What to Know
- Dr. Eddie Gamao permanently had his medical license revoked earlier this week after records revealed he over-prescribed painkillers.
- The Middlesex doctor over prescribed more than 150,000 units of the powerful opioid Oxycontin.
- This first time a NJ doctor has been banned from practice as a result of a new reporting portal
A Middlesex County doctor has had his medical license permanently revoked after records revealed he over-prescribed opioid painkillers to patients for over a year.
Dr. Eddie Gamao, a general practitioner in Piscataway, was this week permanently barred from practicing medicine in the state of New Jersey after assigning more than 150,000 units of the powerful opioid Oxycontin in on year. He exceeded the recommended daily morphine levels in 80 percent of prescriptions, according to a press release from the NJ Office of the Attorney General.

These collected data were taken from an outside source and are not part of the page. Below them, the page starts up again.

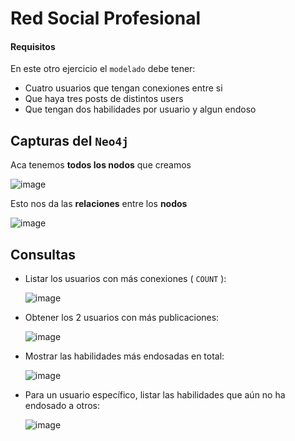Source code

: # Red Social Profesional

#### Requisitos
En este otro ejercicio el ``modelado`` debe tener:
- Cuatro usuarios que tengan conexiones entre si
- Que haya tres posts de distintos users
- Que tengan dos habilidades por usuario y algun endoso

## Capturas del ``Neo4j``

Aca tenemos **todos los nodos** que creamos

![image](https://github.com/user-attachments/assets/b030e3dc-abcf-4788-b1f5-23d78d522e55)

Esto nos da las **relaciones** entre los **nodos**

![image](https://github.com/user-attachments/assets/51c0fdda-0d16-42e2-b804-c7c95f723cd6)


## Consultas
- Listar los usuarios con más conexiones ( ``COUNT`` ):
  
  ![image](https://github.com/user-attachments/assets/75e7fc34-772d-4bac-9fce-19f0ea21b13e)

- Obtener los 2 usuarios con más publicaciones:
  
  ![image](https://github.com/user-attachments/assets/06f36335-f6d9-48fc-9272-d6c4899d9ecb)

- Mostrar las habilidades más endosadas en total:
  
  ![image](https://github.com/user-attachments/assets/9744bd73-4f02-4a66-98ef-a3526e06e596)

- Para un usuario específico, listar las habilidades que aún no ha endosado a otros:
  
  ![image](https://github.com/user-attachments/assets/dd9f812a-986e-4402-9a93-0909c73ef2c4)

A further investigation into Gamao’s overall prescribing history revealed that within a 12-month period, he prescribed more than 9,000 oxycodone pain pills, in the strongest dosages to an 88-year-old woman and two other members of her family. The dosages were three-times the CDC’s recommended daily morphine limits.
“The numbers don’t lie,” said Paul R. Rodríguez, New Jersey Prescription Monitoring Program (NJPMP) acting director of the division of consumer affairs. “Dr. Gamao was prescribing powerful pain medication to more than 100 patients at a staggering rate and in dosages that defied any medical justification. Only a permanent revocation of his license could adequately protect the public from this man and we are pleased that the Board took that step.”
The revocation of Gamao’s license is the first time a New Jersey doctor has been permanently banned from practice as a result of allegations reported by a pharmacist via the NJ Prescription Monitoring Program’s new Suspicious Activity Report portal.
“This case demonstrates that that partnerships we’re building and the programs we’re implementing to fight New Jersey’s opioid crisis are working,” said Attorney General Gurbir Grewal.
“Thanks to an alert pharmacist and the capabilities of the NJPMP, we were able to identify and shut down a dangerous flow of opioids into our community and put this problem prescriber out of practice for good.”